_EXERCISE_.
The lines from the top of the records below through the one containing "## Show your support" are to be transcribed exactly, and nothing else is to be added.

╭─ MATERIALS PROVIDED

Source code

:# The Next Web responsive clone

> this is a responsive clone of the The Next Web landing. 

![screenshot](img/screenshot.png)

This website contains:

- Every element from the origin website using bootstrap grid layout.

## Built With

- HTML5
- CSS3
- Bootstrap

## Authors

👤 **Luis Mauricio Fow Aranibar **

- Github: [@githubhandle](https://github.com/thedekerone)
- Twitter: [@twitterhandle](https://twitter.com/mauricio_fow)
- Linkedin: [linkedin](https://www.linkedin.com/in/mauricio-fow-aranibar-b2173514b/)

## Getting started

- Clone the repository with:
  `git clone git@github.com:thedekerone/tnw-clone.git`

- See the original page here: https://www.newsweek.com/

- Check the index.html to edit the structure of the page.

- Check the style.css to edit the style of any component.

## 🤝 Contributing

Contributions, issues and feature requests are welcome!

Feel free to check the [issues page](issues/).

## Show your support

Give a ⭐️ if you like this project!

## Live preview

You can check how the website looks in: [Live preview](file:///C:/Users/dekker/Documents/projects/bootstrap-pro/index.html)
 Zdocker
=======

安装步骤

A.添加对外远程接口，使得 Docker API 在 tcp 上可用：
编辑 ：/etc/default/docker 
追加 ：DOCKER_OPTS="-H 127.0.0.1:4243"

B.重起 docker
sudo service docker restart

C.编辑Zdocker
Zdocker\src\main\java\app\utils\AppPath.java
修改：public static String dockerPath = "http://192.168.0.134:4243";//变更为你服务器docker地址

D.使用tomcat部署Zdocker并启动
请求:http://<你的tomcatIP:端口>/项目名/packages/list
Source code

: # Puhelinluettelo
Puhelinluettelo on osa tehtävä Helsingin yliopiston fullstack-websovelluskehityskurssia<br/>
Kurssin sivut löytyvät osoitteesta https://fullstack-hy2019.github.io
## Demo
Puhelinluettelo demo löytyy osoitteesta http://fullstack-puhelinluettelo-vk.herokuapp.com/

╰─

_SOLUTION TO THE EXERCISE_.
Source code

:# The Next Web responsive clone

> this is a responsive clone of the The Next Web landing. 

![screenshot](img/screenshot.png)

This website contains:

- Every element from the origin website using bootstrap grid layout.

## Built With

- HTML5
- CSS3
- Bootstrap

## Authors

👤 **Luis Mauricio Fow Aranibar **

- Github: [@githubhandle](https://github.com/thedekerone)
- Twitter: [@twitterhandle](https://twitter.com/mauricio_fow)
- Linkedin: [linkedin](https://www.linkedin.com/in/mauricio-fow-aranibar-b2173514b/)

## Getting started

- Clone the repository with:
  `git clone git@github.com:thedekerone/tnw-clone.git`

- See the original page here: https://www.newsweek.com/

- Check the index.html to edit the structure of the page.

- Check the style.css to edit the style of any component.

## 🤝 Contributing

Contributions, issues and feature requests are welcome!

Feel free to check the [issues page](issues/).

## Show your support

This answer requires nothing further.